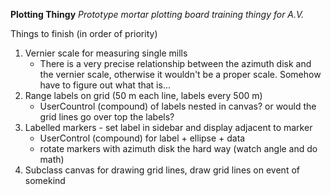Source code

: **Plotting Thingy**
_Prototype mortar plotting board training thingy for A.V._

Things to finish (in order of priority)

1. Vernier scale for measuring single mills
	+ There is a very precise relationship between the azimuth disk
	  and the vernier scale, otherwise it wouldn't be a proper scale.
	  Somehow have to figure out what that is...
2. Range labels on grid (50 m each line, labels every 500 m)
	+ UserCountrol (compound) of labels nested in canvas? or would the grid
	  lines go over top the labels?
3. Labelled markers - set label in sidebar and display adjacent to marker
	+ UserControl (compound) for label + ellipse + data
	+ rotate markers with azimuth disk the hard way (watch angle and do math)
4. Subclass canvas for drawing grid lines, draw grid lines on event of somekind
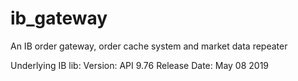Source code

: # ib_gateway
An IB order gateway, order cache system and market data repeater

Underlying IB lib:
Version: API 9.76
Release Date: May 08 2019 
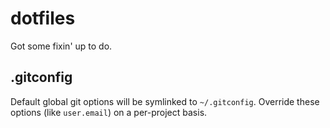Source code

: # dotfiles

Got some fixin' up to do.

## .gitconfig

Default global git options will be symlinked to `~/.gitconfig`. Override these options (like `user.email`) on a per-project basis.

— Work instruction —
A picture must not appear in the copy. Transcribe exactly the lines from the one with "thingy for A.V._" through the final line of the entries, both included, and no more.

— Response to this exercise —
_Prototype mortar plotting board training thingy for A.V._

Things to finish (in order of priority)

1. Vernier scale for measuring single mills
	+ There is a very precise relationship between the azimuth disk
	  and the vernier scale, otherwise it wouldn't be a proper scale.
	  Somehow have to figure out what that is...
2. Range labels on grid (50 m each line, labels every 500 m)
	+ UserCountrol (compound) of labels nested in canvas? or would the grid
	  lines go over top the labels?
3. Labelled markers - set label in sidebar and display adjacent to marker
	+ UserControl (compound) for label + ellipse + data
	+ rotate markers with azimuth disk the hard way (watch angle and do math)
4. Subclass canvas for drawing grid lines, draw grid lines on event of somekind
Source code

: # ib_gateway
An IB order gateway, order cache system and market data repeater

Underlying IB lib:
Version: API 9.76
Release Date: May 08 2019 
Source code

: # dotfiles

Got some fixin' up to do.

## .gitconfig

Default global git options will be symlinked to `~/.gitconfig`. Override these options (like `user.email`) on a per-project basis.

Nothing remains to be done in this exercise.